# Spark classification model
Here we will use the [Customer Sample Dataset]('./data') to train a very simple **Classification Model** using MLFlow(https://mlflow.org/) to fit a native spark model.

This model will have three stages: 
* [StringIndexer](https://spark.apache.org/docs/latest/api/python/reference/api/pyspark.ml.feature.StringIndexer.html) to map "UF" category field to a label index
* [VectorAssembler](https://spark.apache.org/docs/latest/api/python/reference/api/pyspark.ml.feature.VectorAssembler.html) to merge all the columns used to train the model in a vector column 
* [LogisticRegression Model](https://spark.apache.org/docs/latest/api/python/reference/api/pyspark.ml.classification.LogisticRegressionModel.html) to fit a Logistic Regression model to predict the Churn

Read the Customer sample Dataset

In [None]:
Customer = spark.read.parquet('/dbfs/Dataset/Customer')

Select the columns to be used in the training

In [None]:
numeric_columns = ['Idade',
 'RendaMensal',
 'PercentualUtilizacaoLimite',
 'QtdTransacoesNegadas',
 'AnosDeRelacionamentoBanco',
 'JaUsouChequeEspecial',
 'QtdEmprestimos',
 'NumeroAtendimentos',
 'TMA',
 'IndiceSatisfacao',
 'Saldo',
 'CLTV'
]

columns = list(numeric_columns)
columns.append('UF')
columns.append('Churn')

Create the train dataset

In [None]:
dataset = Customer.select(columns)
display(dataset)

## Train Model

In [None]:
from pyspark.ml import Pipeline
from pyspark.ml.feature import StringIndexer, VectorAssembler
from pyspark.ml.classification import LogisticRegression

indexer = StringIndexer(inputCol='UF', outputCol="UF_Index")

assembler_columns = list(numeric_columns)
assembler_columns.append('UF_Index')
assembler = VectorAssembler(inputCols=numeric_columns, outputCol="features")

lr = LogisticRegression(maxIter=10, regParam=0.01, labelCol='Churn')

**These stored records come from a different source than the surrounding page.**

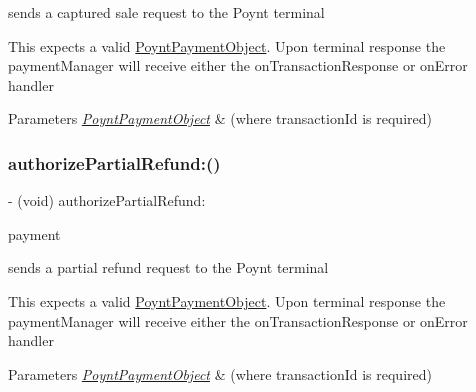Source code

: sends a captured sale request to the Poynt terminal 

This expects a valid \hyperlink{interface_poynt_payment_object}{Poynt\+Payment\+Object}. Upon terminal response the payment\+Manager will receive either the on\+Transaction\+Response or on\+Error handler


\begin{DoxyParams}{Parameters}
{\em \hyperlink{interface_poynt_payment_object}{Poynt\+Payment\+Object}} & (where transaction\+Id is required) \\
\hline
\end{DoxyParams}
\hypertarget{interface_poynt_p_o_s_connection_manager_a165211f19736758772a4427902bdb932}{}\label{interface_poynt_p_o_s_connection_manager_a165211f19736758772a4427902bdb932} 
\subsubsection{\texorpdfstring{authorize\+Partial\+Refund\+:()}{authorizePartialRefund:()}}
{\footnotesize\ttfamily -\/ (void) authorize\+Partial\+Refund\+: \begin{DoxyParamCaption}\item[{(\hyperlink{interface_poynt_payment_object}{Poynt\+Payment\+Object} $\ast$)}]{payment }\end{DoxyParamCaption}}



sends a partial refund request to the Poynt terminal 

This expects a valid \hyperlink{interface_poynt_payment_object}{Poynt\+Payment\+Object}. Upon terminal response the payment\+Manager will receive either the on\+Transaction\+Response or on\+Error handler


\begin{DoxyParams}{Parameters}
{\em \hyperlink{interface_poynt_payment_object}{Poynt\+Payment\+Object}} & (where transaction\+Id is required) \\
\hline
\end{DoxyParams}
\hypertarget{interface_poynt_p_o_s_connection_manager_a3eb595755dc0ecbf9fa358f55117f021}{}\label{interface_poynt_p_o_s_connection_manager_a3eb595755dc0ecbf9fa358f55117f021}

pipeline = Pipeline(stages=[indexer, assembler, lr])
model = pipeline.fit(dataset)

## Log the Model using MLFLow
Finally we can track the model using [MLFlow](https://mlflow.org/) Platform. Feel free to extend the capabilities (e.g using an experiment).
With the fitted model we can use this run to deploy it to a inference endpoint.

In [None]:
import mlflow
import mlflow.spark

with mlflow.start_run():
    print(f'Your run_id:{mlflow.active_run().info.run_id}. Please use it to load and deploy your model')
    mlflow.spark.log_model(spark_model=model, artifact_path='model') 

### Predict
Send a payload to test the model. We don't need to care about the transformations because the data will follow all the stages we have defined in the pipeline

In [None]:
# Load the model using PyFunc
loaded_model = mlflow.pyfunc.load_model(f'runs:/a2e0a0ce09cc47ed9ee1bcde7874fb83/model')

import json
import pandas as pd

data = '{ \
    "Idade": [22], \
      "RendaMensal": [1000], \
      "PercentualUtilizacaoLimite": [1], \
      "QtdTransacoesNegadas": [100], \
      "AnosDeRelacionamentoBanco": [12], \
      "JaUsouChequeEspecial": [0], \
      "QtdEmprestimos": [1], \
      "NumeroAtendimentos": [100], \
      "TMA": [300], \
      "IndiceSatisfacao": [1], \
      "Saldo": [6438], \
      "CLTV": [71], \
      "UF": ["SP"] \
 } '

data = pd.DataFrame(json.loads(data))

predictions = loaded_model.predict(data)
predictions